Description
This Vegetarian Carbonara offers a creamy, flavorful twist on the classic Italian pasta dish by substituting traditional bacon with sautéed vegetables and a rich egg and Parmesan sauce. It’s a quick, satisfying meal perfect for a weeknight dinner that delivers comfort without meat.
Ingredients
Scale
Pasta
- 12 oz (340g) spaghetti or any pasta of your choice
Vegetables & Flavorings
- 2 tablespoons olive oil
- 1 small onion, finely chopped
- 3 garlic cloves, minced
- 1/2 cup frozen peas (optional)
- 1/2 cup mushrooms, sliced (optional)
Sauce
- 3 large eggs
- 1/2 cup grated Parmesan cheese (or a vegetarian hard cheese)
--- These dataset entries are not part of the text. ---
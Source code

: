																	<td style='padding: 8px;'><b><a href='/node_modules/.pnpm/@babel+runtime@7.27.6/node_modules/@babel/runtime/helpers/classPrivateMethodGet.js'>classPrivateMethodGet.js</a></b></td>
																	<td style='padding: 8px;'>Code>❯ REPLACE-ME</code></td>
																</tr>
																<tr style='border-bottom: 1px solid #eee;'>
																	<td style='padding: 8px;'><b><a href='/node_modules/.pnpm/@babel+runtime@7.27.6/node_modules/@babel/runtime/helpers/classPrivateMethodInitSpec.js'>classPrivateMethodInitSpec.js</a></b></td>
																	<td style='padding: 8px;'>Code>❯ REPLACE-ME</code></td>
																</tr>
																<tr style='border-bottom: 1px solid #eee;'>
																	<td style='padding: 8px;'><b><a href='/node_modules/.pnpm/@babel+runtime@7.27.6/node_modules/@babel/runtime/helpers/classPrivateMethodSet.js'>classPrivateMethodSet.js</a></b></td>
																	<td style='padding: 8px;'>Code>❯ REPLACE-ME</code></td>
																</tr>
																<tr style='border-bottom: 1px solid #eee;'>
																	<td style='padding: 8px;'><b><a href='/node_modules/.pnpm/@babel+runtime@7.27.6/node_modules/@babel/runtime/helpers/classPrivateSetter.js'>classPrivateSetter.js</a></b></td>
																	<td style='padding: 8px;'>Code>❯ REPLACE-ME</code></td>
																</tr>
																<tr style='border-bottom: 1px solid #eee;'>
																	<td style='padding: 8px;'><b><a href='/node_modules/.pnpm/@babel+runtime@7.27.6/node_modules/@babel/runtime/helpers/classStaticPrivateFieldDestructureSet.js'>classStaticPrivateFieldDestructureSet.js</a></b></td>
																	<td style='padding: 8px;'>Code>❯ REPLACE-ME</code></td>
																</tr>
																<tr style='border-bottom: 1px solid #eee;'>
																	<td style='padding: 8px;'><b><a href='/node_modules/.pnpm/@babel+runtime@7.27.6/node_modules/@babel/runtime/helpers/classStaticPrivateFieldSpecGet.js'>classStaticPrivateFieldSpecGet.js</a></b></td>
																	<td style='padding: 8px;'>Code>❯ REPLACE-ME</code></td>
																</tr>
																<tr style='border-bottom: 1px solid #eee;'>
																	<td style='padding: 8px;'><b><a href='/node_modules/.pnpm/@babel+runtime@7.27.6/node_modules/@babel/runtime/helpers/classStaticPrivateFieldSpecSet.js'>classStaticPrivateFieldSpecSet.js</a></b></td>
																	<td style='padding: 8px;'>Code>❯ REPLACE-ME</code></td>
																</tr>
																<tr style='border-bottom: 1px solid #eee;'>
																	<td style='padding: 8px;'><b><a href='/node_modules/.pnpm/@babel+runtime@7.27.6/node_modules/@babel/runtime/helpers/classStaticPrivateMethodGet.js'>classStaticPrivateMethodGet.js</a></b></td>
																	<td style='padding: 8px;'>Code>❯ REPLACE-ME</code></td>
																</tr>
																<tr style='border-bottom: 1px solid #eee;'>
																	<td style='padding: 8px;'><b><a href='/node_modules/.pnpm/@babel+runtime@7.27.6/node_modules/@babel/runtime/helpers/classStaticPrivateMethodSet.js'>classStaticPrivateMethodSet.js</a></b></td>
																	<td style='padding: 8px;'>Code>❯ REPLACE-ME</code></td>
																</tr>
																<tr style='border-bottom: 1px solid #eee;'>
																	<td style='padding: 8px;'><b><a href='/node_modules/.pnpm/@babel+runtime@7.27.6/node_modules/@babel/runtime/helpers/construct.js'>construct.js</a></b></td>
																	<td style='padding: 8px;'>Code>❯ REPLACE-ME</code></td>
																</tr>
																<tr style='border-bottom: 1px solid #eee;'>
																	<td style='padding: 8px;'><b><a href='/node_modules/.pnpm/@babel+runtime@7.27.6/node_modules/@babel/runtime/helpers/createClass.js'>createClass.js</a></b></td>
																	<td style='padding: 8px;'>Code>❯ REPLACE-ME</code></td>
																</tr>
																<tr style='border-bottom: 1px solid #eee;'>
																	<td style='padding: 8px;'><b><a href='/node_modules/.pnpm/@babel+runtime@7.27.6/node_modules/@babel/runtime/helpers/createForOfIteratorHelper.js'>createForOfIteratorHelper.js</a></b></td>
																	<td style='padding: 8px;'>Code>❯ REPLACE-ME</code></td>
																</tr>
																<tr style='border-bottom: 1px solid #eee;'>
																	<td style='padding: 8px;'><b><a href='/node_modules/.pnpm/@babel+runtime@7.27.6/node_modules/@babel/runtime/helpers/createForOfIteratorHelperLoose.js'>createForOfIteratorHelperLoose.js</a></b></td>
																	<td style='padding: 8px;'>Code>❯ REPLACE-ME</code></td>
- Salt and black pepper, to taste
- 1/2 teaspoon smoked paprika (optional, for a smoky flavor)
Garnish
- 1/4 cup fresh parsley, chopped
Instructions
- Cook the Pasta: Bring a large pot of salted water to a boil and cook the spaghetti or your chosen pasta until al dente. Before draining, reserve about 1 cup of the pasta cooking water to adjust sauce consistency later.
- Sauté Vegetables: In a skillet over medium heat, warm the olive oil. Add the finely chopped onion and sauté for 3-4 minutes until softened. Add the minced garlic and cook for an additional minute. If using, stir in frozen peas and sliced mushrooms, cooking until tender.
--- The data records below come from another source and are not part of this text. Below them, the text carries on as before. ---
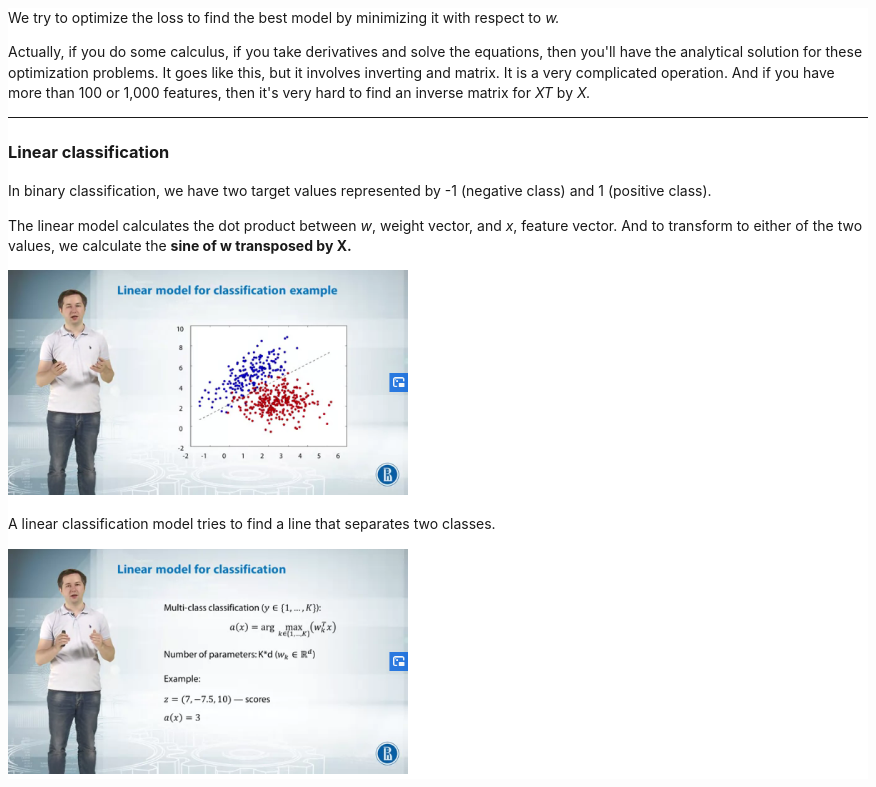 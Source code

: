We try to optimize the loss to find the best model by minimizing it with respect to *w.*

Actually, if you do some calculus, if you take derivatives and solve the equations, then you'll have the analytical solution for these optimization problems. It goes like this, but it involves inverting and matrix. It is a very complicated operation. And if you have more than 100 or 1,000 features,
then it's very hard to find an inverse matrix for *XT* by *X.*

---


### Linear classification

In binary classification, we have two target values represented by -1 (negative class) and 1 (positive class). 

The linear model calculates the dot product between *w*,
weight vector, and *x*, feature vector. And to transform to either of the two values, we calculate the **sine of w transposed by X.**

<img src="../images/lc.png" width="400"/>

A linear classification model tries to find a line that separates two classes.

<img src="../images/mcc.png" width="400"/>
- Prepare the Sauce: In a mixing bowl, whisk together the eggs, grated Parmesan cheese, salt, black pepper, and smoked paprika until smooth and well combined.
- Combine Pasta and Sauce: Add the drained pasta directly to the skillet with the sautéed vegetables. Remove the skillet from heat to prevent scrambling the eggs. Pour in the egg and cheese mixture, stirring quickly and continuously to coat the pasta evenly and form a creamy sauce. Use reserved pasta water as needed to loosen the sauce to your desired consistency.
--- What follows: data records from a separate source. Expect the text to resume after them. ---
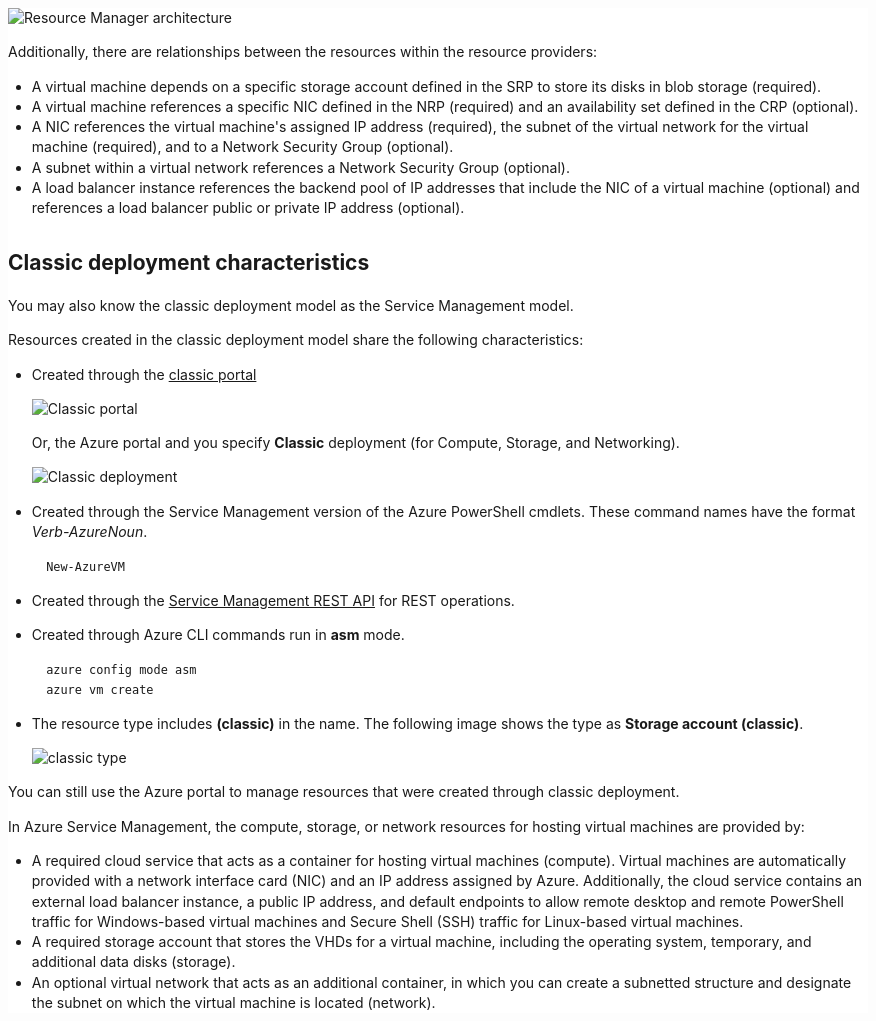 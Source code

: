   ![Resource Manager architecture](./media/virtual-machines-azure-resource-manager-architecture/arm_arch3.png)

Additionally, there are relationships between the resources within the resource providers:

- A virtual machine depends on a specific storage account defined in the SRP to store its disks in blob storage (required).
- A virtual machine references a specific NIC defined in the NRP (required) and an availability set defined in the CRP (optional).
- A NIC references the virtual machine's assigned IP address (required), the subnet of the virtual network for the virtual machine (required), and to a Network Security Group (optional).
- A subnet within a virtual network references a Network Security Group (optional).
- A load balancer instance references the backend pool of IP addresses that include the NIC of a virtual machine (optional) and references a load balancer public or private IP address (optional).

## Classic deployment characteristics

You may also know the classic deployment model as the Service Management model.

Resources created in the classic deployment model share the following characteristics:

- Created through the [classic portal](https://manage.windowsazure.com)

     ![Classic portal](./media/resource-manager-deployment-model/classic-portal.png)

     Or, the Azure portal and you specify **Classic** deployment (for Compute, Storage, and Networking).

     ![Classic deployment](./media/resource-manager-deployment-model/select-classic.png)

- Created through the Service Management version of the Azure PowerShell cmdlets. These command names have the format *Verb-AzureNoun*.

        New-AzureVM 

- Created through the [Service Management REST API](https://msdn.microsoft.com/library/azure/ee460799.aspx) for REST operations.
- Created through Azure CLI commands run in **asm** mode.

        azure config mode asm
        azure vm create 

- The resource type includes **(classic)** in the name. The following image shows the type as **Storage account (classic)**.

    ![classic type](./media/resource-manager-deployment-model/classic-type.png)

You can still use the Azure portal to manage resources that were created through classic deployment.

In Azure Service Management, the compute, storage, or network resources for hosting virtual machines are provided by:

- A required cloud service that acts as a container for hosting virtual machines (compute). Virtual machines are automatically provided with a network interface card (NIC) and an IP address assigned by Azure. Additionally, the cloud service contains an external load balancer instance, a public IP address, and default endpoints to allow remote desktop and remote PowerShell traffic for Windows-based virtual machines and Secure Shell (SSH) traffic for Linux-based virtual machines.
- A required storage account that stores the VHDs for a virtual machine, including the operating system, temporary, and additional data disks (storage).
- An optional virtual network that acts as an additional container, in which you can create a subnetted structure and designate the subnet on which the virtual machine is located (network).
- Garnish and Serve: Sprinkle fresh chopped parsley over the top for a burst of color and freshness. Serve immediately while warm and creamy.
Notes
- Use fresh eggs and high-quality Parmesan for the best flavor and creamy texture.
- Reserved pasta water is crucial to help loosen the sauce if it becomes too thick.
- Smoked paprika adds a subtle smoky depth, but you can omit it for a milder dish.
- For a vegan version, substitute eggs and cheese with plant-based alternatives.
- The vegetables used (peas and mushrooms) are optional; feel free to customize or omit based on preference.